> _EXTRACTED ENTRIES_
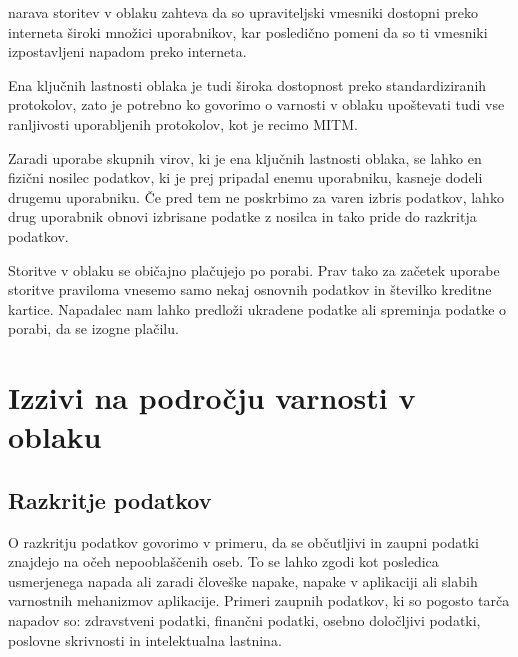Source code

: \documentclass[12pt,a4paper,openany,tikz]{book}
\theoremstyle{plain}
\theoremstyle{definition}
\begin{document}
\begin{description}[style=nextline]

\item[Nedovoljen dostop do upraviteljskega in programskega vmesnika] narava storitev v oblaku zahteva da so upraviteljski vmesniki dostopni preko interneta široki množici uporabnikov, kar posledično pomeni da so ti vmesniki izpostavljeni napadom preko interneta.

\item[Ranljivosti Internetnega protokola] Ena ključnih lastnosti oblaka je tudi široka dostopnost preko standardiziranih protokolov, zato je potrebno ko govorimo o varnosti v oblaku upoštevati tudi vse ranljivosti uporabljenih protokolov, kot je recimo \gls{MITM}.

\item[Ranljivosti obnovitve podatkov] Zaradi uporabe skupnih virov, ki je ena ključnih lastnosti oblaka, se lahko en fizični nosilec podatkov, ki je prej pripadal enemu uporabniku, kasneje dodeli drugemu uporabniku. Če pred tem ne poskrbimo za varen izbris podatkov, lahko drug uporabnik obnovi izbrisane podatke z nosilca in tako pride do razkritja podatkov.

\item[Izogibanje merjenju in plačilu] Storitve v oblaku se običajno plačujejo po porabi. Prav tako za začetek uporabe storitve praviloma vnesemo samo nekaj osnovnih podatkov in številko kreditne kartice. Napadalec nam lahko predloži ukradene podatke ali spreminja podatke o porabi, da se izogne plačilu.

\end{description}

\section{Izzivi na področju varnosti v oblaku}
\label{sec:Izzivi na področju varnosti v oblaku}

\subsection{Razkritje podatkov}
\label{sub:Razkritje podatkov}

O razkritju podatkov govorimo v primeru, da se občutljivi in zaupni podatki znajdejo na očeh nepooblaščenih oseb.  To se lahko zgodi kot posledica usmerjenega napada ali zaradi človeške napake, napake v aplikaciji ali slabih varnostnih mehanizmov aplikacije. Primeri zaupnih podatkov, ki so pogosto tarča napadov so: zdravstveni podatki, finančni podatki, osebno določljivi podatki, poslovne skrivnosti in intelektualna lastnina.
\end{document}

> _ASSIGNED TASK_
For this listing, copy out every line that includes the word "description".

> _RESPONSE AREA_
\begin{description}[style=nextline]
\end{description}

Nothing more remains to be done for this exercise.